_DATA EXTRACTS_
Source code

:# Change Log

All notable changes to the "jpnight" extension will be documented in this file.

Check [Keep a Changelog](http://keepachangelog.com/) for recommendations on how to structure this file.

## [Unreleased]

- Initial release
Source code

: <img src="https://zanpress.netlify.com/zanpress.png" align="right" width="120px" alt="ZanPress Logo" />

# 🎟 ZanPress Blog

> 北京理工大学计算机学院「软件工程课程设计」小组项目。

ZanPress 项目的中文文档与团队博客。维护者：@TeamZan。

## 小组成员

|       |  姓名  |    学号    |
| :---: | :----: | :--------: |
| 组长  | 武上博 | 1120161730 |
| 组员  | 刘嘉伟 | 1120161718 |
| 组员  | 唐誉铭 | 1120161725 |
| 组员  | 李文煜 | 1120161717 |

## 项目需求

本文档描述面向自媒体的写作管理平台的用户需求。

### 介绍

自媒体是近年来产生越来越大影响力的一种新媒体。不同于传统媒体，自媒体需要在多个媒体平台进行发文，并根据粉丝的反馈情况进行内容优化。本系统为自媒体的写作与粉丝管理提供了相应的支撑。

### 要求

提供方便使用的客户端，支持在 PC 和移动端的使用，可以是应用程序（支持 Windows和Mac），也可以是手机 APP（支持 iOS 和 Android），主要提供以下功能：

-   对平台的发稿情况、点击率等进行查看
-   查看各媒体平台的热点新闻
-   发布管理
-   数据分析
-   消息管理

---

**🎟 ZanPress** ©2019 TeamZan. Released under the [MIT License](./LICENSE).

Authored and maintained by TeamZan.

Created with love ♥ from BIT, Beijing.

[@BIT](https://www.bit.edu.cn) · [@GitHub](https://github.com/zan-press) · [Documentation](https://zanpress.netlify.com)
* * *
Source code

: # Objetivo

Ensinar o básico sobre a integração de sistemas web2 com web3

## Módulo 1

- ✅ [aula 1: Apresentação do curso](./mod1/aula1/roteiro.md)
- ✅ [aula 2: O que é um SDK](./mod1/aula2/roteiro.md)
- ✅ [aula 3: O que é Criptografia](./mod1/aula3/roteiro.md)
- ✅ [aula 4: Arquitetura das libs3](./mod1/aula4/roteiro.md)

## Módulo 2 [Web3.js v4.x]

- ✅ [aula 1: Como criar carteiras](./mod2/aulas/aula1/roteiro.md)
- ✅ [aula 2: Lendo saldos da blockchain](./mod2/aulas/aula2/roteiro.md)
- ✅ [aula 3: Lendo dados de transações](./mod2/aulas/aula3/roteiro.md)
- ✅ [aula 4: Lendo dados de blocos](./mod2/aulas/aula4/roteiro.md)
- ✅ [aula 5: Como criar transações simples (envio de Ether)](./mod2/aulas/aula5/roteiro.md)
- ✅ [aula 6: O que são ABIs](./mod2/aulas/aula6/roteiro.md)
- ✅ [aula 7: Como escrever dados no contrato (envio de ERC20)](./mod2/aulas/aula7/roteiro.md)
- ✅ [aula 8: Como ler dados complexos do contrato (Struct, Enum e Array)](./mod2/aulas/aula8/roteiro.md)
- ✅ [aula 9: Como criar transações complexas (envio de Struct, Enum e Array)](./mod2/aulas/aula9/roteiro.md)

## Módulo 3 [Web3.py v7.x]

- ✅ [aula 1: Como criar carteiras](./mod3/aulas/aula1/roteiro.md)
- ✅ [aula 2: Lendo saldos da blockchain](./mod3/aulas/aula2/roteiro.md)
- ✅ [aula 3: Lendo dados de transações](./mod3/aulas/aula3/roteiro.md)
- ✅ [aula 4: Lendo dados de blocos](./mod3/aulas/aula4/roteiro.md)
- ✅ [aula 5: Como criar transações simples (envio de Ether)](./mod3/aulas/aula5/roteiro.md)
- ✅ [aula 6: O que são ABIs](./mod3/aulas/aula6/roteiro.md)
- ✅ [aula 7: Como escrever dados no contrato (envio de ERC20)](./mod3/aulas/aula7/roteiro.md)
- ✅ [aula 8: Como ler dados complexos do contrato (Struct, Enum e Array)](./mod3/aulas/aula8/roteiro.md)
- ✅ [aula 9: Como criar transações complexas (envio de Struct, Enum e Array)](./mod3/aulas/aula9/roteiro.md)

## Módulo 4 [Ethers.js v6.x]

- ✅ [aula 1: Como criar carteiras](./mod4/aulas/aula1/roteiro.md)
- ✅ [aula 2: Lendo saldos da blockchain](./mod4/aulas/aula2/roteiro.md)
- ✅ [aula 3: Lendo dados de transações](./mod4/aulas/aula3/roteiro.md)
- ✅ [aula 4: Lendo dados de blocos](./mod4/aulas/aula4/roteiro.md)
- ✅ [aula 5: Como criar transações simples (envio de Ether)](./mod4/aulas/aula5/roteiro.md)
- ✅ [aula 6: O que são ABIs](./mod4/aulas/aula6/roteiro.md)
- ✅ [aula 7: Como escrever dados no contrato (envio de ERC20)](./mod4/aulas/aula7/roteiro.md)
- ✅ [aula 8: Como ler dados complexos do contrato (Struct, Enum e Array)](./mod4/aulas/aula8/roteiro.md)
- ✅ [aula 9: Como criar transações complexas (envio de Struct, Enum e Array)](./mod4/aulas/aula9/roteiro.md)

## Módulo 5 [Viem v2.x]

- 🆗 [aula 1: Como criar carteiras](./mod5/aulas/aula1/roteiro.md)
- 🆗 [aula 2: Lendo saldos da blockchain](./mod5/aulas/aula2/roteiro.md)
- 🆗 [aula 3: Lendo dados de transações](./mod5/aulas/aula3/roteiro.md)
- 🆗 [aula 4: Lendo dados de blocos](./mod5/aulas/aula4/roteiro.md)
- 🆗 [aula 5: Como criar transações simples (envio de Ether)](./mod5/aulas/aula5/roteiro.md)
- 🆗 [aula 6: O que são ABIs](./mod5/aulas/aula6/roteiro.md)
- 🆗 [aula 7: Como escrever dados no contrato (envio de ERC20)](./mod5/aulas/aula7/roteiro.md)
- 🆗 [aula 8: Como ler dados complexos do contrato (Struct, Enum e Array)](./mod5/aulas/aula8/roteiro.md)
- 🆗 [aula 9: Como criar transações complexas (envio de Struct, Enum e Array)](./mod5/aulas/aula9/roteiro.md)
==
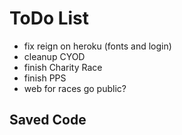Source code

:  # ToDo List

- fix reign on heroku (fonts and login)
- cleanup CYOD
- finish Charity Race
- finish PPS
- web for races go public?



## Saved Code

_ABOUT THIS TASK_
What do the lines above say from the one containing "Enum e Array)](./mod4/aulas/aula9/roteiro.md)" down to the one containing "- 🆗 [aula 9: Como"? Return them exactly, both end lines included, and only them.

_WRITTEN RESPONSE_
- ✅ [aula 9: Como criar transações complexas (envio de Struct, Enum e Array)](./mod4/aulas/aula9/roteiro.md)

## Módulo 5 [Viem v2.x]

- 🆗 [aula 1: Como criar carteiras](./mod5/aulas/aula1/roteiro.md)
- 🆗 [aula 2: Lendo saldos da blockchain](./mod5/aulas/aula2/roteiro.md)
- 🆗 [aula 3: Lendo dados de transações](./mod5/aulas/aula3/roteiro.md)
- 🆗 [aula 4: Lendo dados de blocos](./mod5/aulas/aula4/roteiro.md)
- 🆗 [aula 5: Como criar transações simples (envio de Ether)](./mod5/aulas/aula5/roteiro.md)
- 🆗 [aula 6: O que são ABIs](./mod5/aulas/aula6/roteiro.md)
- 🆗 [aula 7: Como escrever dados no contrato (envio de ERC20)](./mod5/aulas/aula7/roteiro.md)
- 🆗 [aula 8: Como ler dados complexos do contrato (Struct, Enum e Array)](./mod5/aulas/aula8/roteiro.md)
- 🆗 [aula 9: Como criar transações complexas (envio de Struct, Enum e Array)](./mod5/aulas/aula9/roteiro.md)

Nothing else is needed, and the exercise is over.